── DATA TO USE

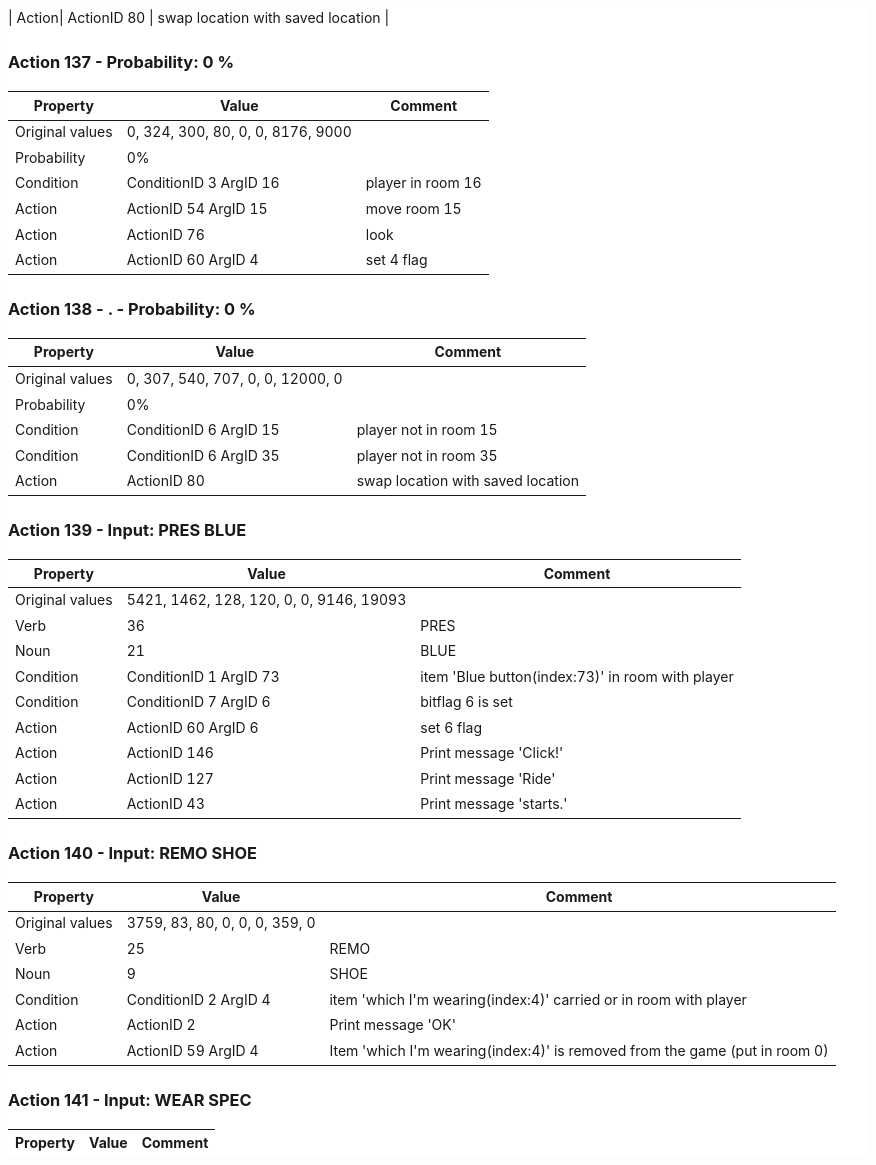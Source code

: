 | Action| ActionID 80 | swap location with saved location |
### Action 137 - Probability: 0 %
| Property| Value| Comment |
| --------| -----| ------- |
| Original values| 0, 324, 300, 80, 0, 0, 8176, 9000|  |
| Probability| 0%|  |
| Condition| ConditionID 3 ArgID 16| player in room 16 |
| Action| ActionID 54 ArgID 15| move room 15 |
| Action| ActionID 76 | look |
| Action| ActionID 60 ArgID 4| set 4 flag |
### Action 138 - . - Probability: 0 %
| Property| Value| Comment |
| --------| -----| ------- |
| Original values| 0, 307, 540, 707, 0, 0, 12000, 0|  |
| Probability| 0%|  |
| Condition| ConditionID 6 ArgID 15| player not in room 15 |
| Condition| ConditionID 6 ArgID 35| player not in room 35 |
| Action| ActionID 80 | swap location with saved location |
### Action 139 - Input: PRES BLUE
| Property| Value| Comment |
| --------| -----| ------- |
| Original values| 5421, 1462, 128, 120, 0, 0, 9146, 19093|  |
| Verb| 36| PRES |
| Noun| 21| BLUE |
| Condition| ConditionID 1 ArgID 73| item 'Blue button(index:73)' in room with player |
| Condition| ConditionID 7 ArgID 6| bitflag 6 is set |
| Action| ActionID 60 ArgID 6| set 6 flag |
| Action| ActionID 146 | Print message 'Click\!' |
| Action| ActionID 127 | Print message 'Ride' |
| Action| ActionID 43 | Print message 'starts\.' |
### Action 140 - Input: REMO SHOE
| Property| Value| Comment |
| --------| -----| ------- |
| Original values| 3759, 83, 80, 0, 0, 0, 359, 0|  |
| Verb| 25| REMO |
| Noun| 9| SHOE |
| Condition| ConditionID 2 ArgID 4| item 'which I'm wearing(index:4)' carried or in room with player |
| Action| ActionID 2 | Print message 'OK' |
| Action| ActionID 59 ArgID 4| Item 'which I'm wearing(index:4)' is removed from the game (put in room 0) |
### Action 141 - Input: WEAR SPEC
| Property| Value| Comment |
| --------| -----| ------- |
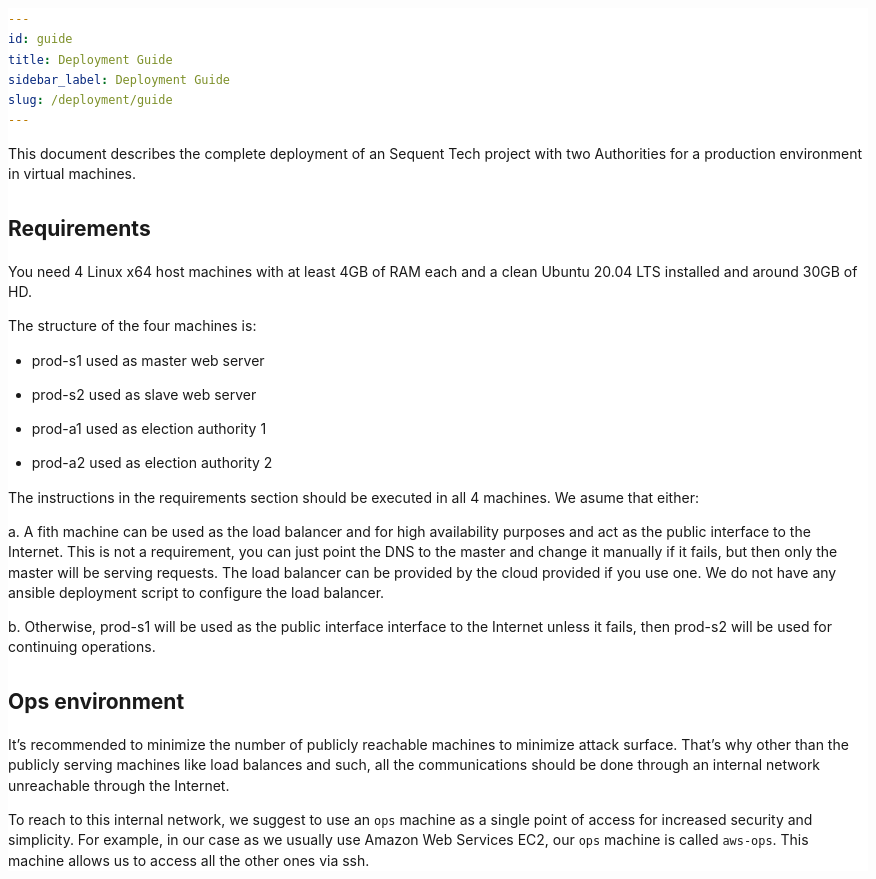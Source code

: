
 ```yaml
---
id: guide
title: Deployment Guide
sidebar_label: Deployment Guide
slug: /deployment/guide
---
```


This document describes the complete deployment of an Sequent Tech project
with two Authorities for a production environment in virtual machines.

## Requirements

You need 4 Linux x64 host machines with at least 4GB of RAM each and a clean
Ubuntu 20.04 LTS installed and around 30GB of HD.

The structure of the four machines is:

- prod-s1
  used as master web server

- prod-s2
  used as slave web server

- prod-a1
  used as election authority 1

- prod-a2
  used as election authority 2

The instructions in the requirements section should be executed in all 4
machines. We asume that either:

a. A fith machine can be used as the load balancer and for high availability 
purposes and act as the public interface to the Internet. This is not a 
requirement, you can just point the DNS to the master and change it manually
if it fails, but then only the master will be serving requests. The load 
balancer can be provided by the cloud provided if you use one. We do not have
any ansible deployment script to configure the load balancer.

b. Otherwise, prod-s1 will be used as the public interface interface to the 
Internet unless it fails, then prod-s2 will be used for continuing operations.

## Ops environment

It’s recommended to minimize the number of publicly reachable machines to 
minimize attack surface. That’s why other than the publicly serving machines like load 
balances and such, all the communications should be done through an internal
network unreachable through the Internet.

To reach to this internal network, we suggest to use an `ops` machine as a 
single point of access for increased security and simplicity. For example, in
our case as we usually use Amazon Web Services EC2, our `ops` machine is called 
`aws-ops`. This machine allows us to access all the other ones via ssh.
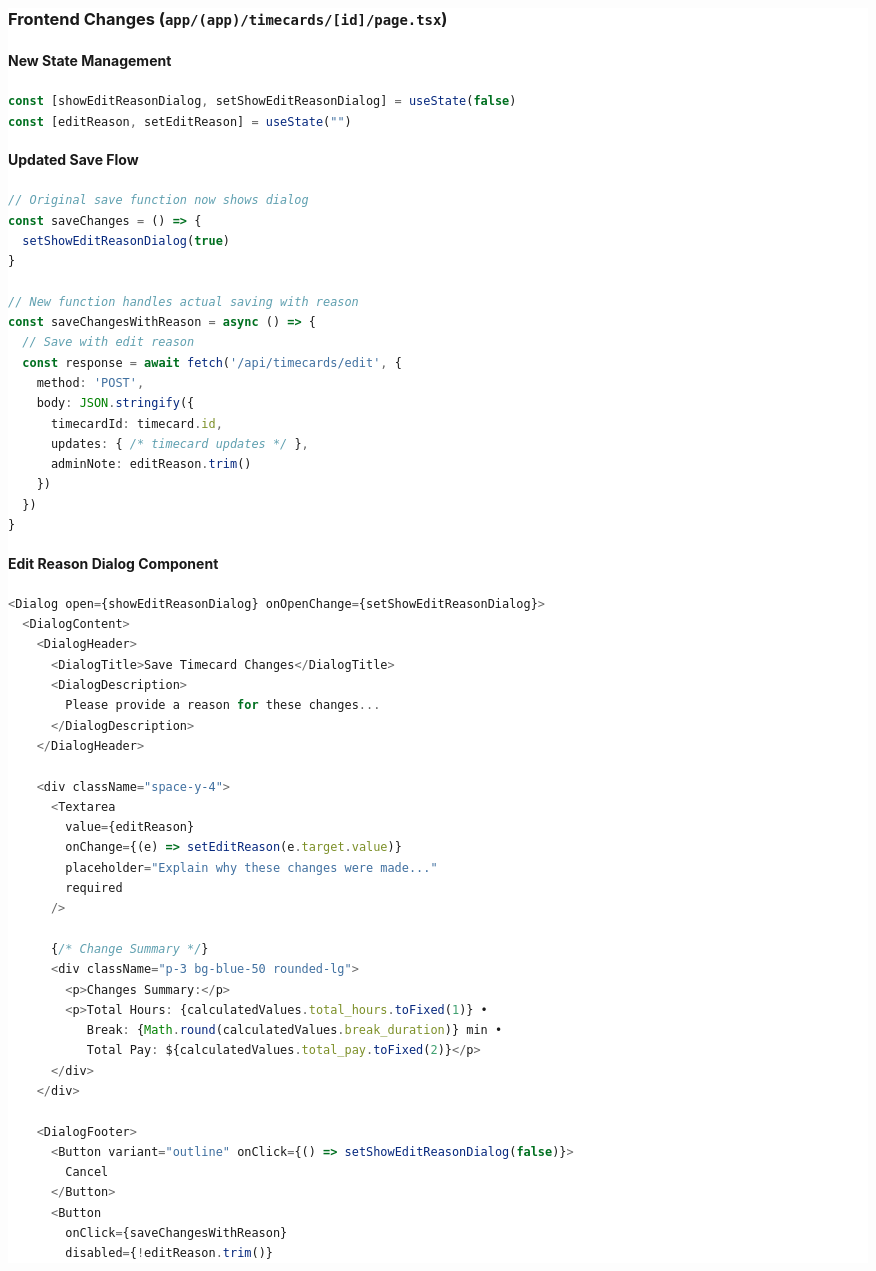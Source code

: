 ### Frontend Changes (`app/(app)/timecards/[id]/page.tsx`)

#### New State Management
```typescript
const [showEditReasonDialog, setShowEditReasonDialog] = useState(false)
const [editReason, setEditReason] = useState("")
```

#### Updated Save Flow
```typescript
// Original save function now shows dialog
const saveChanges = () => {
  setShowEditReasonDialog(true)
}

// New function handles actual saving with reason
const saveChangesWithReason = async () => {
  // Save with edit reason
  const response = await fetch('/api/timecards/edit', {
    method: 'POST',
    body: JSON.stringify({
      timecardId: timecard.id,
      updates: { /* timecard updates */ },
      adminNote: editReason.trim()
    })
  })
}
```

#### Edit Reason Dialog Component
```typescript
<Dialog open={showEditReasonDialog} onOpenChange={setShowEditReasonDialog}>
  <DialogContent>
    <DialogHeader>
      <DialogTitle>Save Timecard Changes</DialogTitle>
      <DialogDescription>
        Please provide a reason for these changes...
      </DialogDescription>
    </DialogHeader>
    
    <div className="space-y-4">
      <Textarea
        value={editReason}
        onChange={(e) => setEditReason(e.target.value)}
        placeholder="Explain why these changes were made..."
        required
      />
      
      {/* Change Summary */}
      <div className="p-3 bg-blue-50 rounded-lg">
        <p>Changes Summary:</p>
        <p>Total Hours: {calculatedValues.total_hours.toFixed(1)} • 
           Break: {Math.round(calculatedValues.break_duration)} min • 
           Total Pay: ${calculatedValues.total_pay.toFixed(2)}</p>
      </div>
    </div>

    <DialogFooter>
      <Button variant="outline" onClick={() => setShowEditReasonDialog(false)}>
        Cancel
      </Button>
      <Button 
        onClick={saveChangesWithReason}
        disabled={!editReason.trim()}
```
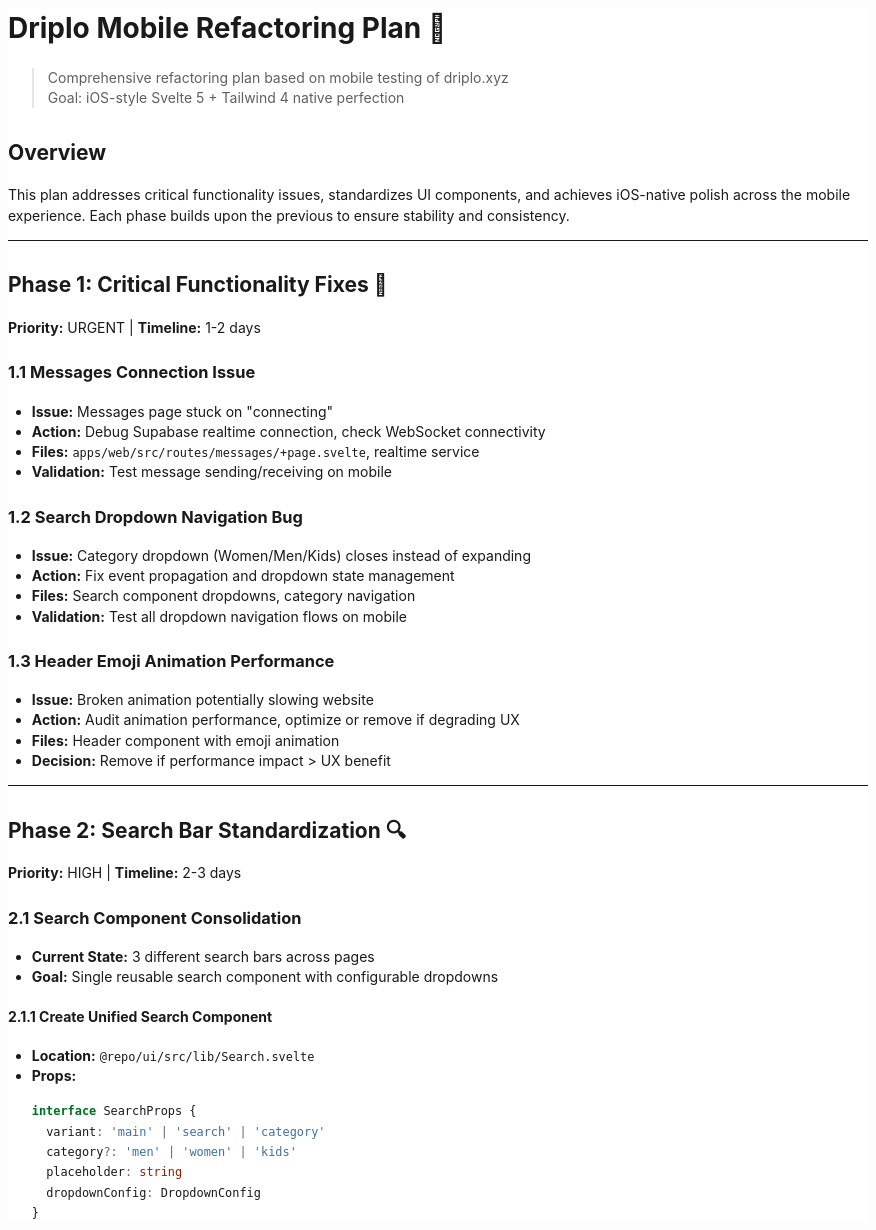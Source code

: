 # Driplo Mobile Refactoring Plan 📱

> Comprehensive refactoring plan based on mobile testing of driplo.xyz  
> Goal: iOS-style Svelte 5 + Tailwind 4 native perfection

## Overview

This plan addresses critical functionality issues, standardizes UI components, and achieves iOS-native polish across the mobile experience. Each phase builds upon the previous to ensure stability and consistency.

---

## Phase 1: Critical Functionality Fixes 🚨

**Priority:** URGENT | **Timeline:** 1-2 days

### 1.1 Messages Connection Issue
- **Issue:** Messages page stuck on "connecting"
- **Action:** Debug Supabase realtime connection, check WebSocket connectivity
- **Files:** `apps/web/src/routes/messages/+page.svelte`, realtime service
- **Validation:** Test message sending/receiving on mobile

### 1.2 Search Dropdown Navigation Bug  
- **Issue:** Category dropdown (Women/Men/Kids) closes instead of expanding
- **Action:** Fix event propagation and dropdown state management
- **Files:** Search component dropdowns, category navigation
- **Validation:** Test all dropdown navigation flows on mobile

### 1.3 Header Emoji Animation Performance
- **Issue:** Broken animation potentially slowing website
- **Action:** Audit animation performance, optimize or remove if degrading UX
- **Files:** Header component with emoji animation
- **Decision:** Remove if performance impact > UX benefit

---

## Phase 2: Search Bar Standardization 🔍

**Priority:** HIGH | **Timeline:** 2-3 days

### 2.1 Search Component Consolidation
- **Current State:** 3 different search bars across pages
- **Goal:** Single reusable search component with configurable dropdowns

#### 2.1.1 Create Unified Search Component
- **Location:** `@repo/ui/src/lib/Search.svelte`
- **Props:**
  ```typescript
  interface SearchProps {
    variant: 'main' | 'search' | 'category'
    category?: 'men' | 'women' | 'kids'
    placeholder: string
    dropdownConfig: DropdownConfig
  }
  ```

────

# TASK STATEMENT:
Collect the complete line wherever the string "these" appears in the records.

# RESPONSE:
        Please provide a reason for these changes...
        placeholder="Explain why these changes were made..."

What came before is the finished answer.